What is being asked: Copy each line below holding "returns".

____ Material for this exercise

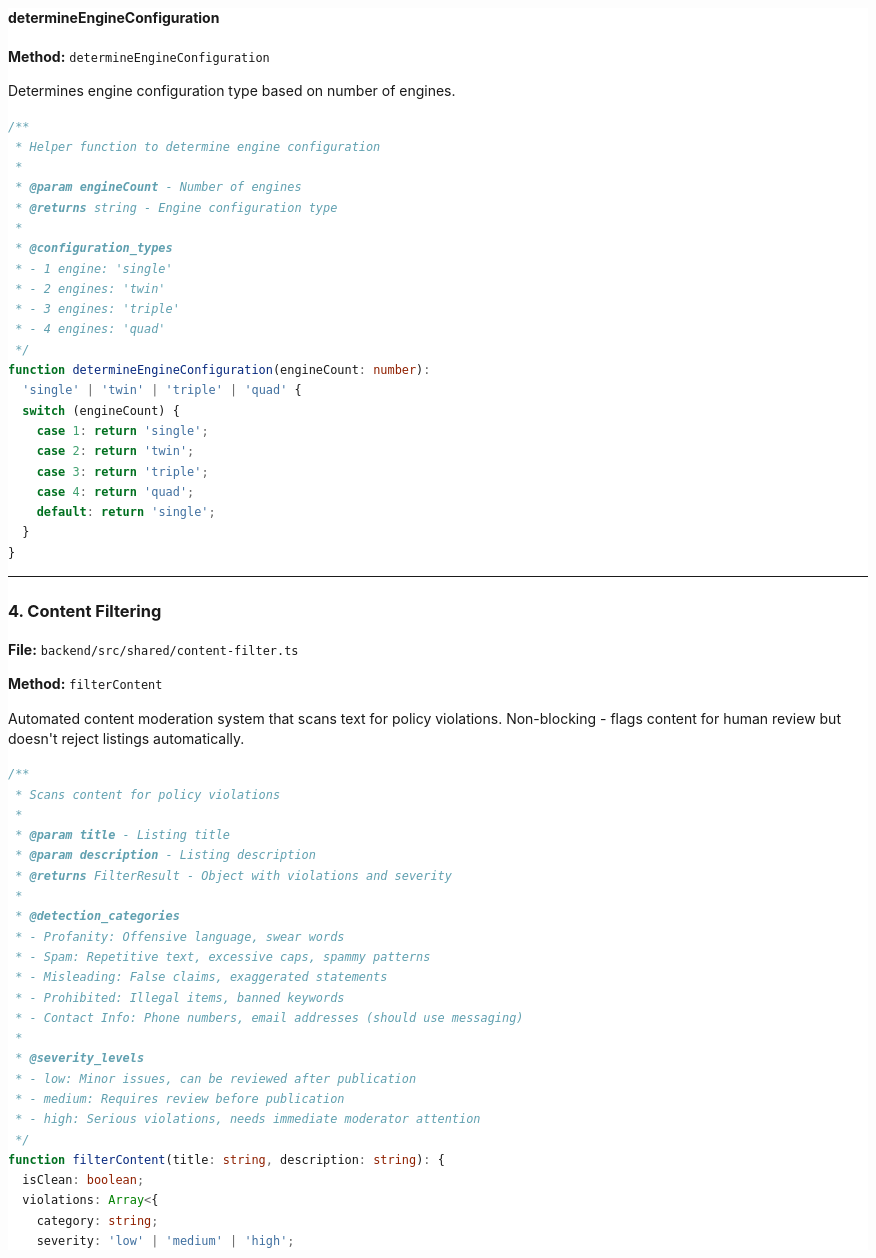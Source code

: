 #### determineEngineConfiguration

**Method:** `determineEngineConfiguration`

Determines engine configuration type based on number of engines.

```typescript
/**
 * Helper function to determine engine configuration
 * 
 * @param engineCount - Number of engines
 * @returns string - Engine configuration type
 * 
 * @configuration_types
 * - 1 engine: 'single'
 * - 2 engines: 'twin'
 * - 3 engines: 'triple'
 * - 4 engines: 'quad'
 */
function determineEngineConfiguration(engineCount: number): 
  'single' | 'twin' | 'triple' | 'quad' {
  switch (engineCount) {
    case 1: return 'single';
    case 2: return 'twin';
    case 3: return 'triple';
    case 4: return 'quad';
    default: return 'single';
  }
}
```

---

### 4. Content Filtering

**File:** `backend/src/shared/content-filter.ts`

**Method:** `filterContent`

Automated content moderation system that scans text for policy violations. Non-blocking - flags content for human review but doesn't reject listings automatically.

```typescript
/**
 * Scans content for policy violations
 * 
 * @param title - Listing title
 * @param description - Listing description
 * @returns FilterResult - Object with violations and severity
 * 
 * @detection_categories
 * - Profanity: Offensive language, swear words
 * - Spam: Repetitive text, excessive caps, spammy patterns
 * - Misleading: False claims, exaggerated statements
 * - Prohibited: Illegal items, banned keywords
 * - Contact Info: Phone numbers, email addresses (should use messaging)
 * 
 * @severity_levels
 * - low: Minor issues, can be reviewed after publication
 * - medium: Requires review before publication
 * - high: Serious violations, needs immediate moderator attention
 */
function filterContent(title: string, description: string): {
  isClean: boolean;
  violations: Array<{
    category: string;
    severity: 'low' | 'medium' | 'high';
```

________

Output of the exercise:
 * @returns string - Engine configuration type
 * @returns FilterResult - Object with violations and severity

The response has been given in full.